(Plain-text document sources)
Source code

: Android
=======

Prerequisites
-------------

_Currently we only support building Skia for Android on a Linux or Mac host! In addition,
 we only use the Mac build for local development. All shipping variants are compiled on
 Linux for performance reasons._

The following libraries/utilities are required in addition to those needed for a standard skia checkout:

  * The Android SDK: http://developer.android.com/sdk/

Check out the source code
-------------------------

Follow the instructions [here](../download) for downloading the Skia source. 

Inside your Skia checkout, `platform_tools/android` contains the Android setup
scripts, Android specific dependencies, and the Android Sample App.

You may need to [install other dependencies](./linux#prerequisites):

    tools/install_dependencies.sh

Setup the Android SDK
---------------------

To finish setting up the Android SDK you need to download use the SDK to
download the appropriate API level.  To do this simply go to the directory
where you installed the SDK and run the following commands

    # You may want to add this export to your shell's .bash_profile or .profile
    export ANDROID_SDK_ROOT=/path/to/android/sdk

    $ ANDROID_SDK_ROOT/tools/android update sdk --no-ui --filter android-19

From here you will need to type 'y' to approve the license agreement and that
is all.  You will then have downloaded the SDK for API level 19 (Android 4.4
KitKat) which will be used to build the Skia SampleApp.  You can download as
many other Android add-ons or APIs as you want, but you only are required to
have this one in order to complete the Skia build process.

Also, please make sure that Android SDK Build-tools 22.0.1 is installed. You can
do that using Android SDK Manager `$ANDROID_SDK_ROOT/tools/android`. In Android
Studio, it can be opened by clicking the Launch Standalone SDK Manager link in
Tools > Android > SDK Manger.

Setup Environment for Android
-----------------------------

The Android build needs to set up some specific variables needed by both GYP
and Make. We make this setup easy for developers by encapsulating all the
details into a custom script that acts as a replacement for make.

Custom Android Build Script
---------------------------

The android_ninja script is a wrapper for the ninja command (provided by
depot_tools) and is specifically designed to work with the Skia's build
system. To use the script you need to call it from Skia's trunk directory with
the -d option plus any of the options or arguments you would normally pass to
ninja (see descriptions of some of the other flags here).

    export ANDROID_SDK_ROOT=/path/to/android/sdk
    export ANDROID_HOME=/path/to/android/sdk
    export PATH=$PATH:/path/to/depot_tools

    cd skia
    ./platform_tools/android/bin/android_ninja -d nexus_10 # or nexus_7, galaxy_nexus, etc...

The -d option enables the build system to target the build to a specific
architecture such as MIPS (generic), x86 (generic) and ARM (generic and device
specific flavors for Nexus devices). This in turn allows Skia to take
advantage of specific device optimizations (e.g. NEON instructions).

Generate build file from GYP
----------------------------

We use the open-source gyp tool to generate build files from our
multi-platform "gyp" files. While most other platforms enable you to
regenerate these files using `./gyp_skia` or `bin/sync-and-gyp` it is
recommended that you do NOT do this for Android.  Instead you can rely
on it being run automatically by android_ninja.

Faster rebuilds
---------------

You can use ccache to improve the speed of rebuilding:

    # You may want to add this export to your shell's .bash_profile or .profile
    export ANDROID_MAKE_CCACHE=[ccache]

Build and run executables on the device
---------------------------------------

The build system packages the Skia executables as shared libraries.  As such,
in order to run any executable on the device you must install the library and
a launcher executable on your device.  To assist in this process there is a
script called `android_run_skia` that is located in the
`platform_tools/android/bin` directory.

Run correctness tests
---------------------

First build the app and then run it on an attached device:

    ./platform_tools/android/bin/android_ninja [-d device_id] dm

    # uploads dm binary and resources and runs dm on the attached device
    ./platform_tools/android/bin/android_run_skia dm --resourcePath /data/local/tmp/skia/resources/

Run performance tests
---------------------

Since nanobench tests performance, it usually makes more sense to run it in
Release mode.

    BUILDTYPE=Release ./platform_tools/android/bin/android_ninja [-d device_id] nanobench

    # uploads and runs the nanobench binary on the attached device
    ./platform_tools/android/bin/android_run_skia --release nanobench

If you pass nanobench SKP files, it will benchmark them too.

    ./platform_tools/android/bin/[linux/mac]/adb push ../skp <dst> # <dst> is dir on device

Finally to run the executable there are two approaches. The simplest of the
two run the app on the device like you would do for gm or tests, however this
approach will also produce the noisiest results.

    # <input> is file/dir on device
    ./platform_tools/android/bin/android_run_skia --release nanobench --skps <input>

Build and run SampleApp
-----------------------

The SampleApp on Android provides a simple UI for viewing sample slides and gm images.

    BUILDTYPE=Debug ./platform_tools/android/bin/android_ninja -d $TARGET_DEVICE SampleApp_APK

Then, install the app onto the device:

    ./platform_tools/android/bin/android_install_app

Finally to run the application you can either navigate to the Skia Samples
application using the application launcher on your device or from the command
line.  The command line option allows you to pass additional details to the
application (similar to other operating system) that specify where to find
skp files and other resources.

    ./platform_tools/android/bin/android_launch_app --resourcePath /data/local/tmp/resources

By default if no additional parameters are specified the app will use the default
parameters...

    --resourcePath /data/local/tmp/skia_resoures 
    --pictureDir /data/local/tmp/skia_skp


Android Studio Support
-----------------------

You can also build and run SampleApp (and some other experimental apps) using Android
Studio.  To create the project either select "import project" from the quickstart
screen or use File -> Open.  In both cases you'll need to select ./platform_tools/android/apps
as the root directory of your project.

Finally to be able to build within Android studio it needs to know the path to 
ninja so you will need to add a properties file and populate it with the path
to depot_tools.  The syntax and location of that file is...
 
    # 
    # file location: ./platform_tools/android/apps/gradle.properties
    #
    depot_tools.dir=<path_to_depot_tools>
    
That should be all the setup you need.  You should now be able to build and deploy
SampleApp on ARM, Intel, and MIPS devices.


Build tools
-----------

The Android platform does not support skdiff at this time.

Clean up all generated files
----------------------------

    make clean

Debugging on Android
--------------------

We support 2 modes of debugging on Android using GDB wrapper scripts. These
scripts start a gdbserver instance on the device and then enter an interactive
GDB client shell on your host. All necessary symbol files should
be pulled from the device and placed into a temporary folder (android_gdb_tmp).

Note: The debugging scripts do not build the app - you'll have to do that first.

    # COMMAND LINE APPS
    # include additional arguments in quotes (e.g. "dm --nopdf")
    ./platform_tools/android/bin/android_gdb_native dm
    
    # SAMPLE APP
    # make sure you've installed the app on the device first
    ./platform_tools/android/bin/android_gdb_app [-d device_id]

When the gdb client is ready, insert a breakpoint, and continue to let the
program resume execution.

### PROBLEM DETAILS
Beginning with the line that contains "# include additional", write out every line through the end of the entries above, exactly.

### SOLUTION TO THIS TASK
    # include additional arguments in quotes (e.g. "dm --nopdf")
    ./platform_tools/android/bin/android_gdb_native dm
    
    # SAMPLE APP
    # make sure you've installed the app on the device first
    ./platform_tools/android/bin/android_gdb_app [-d device_id]

When the gdb client is ready, insert a breakpoint, and continue to let the
program resume execution.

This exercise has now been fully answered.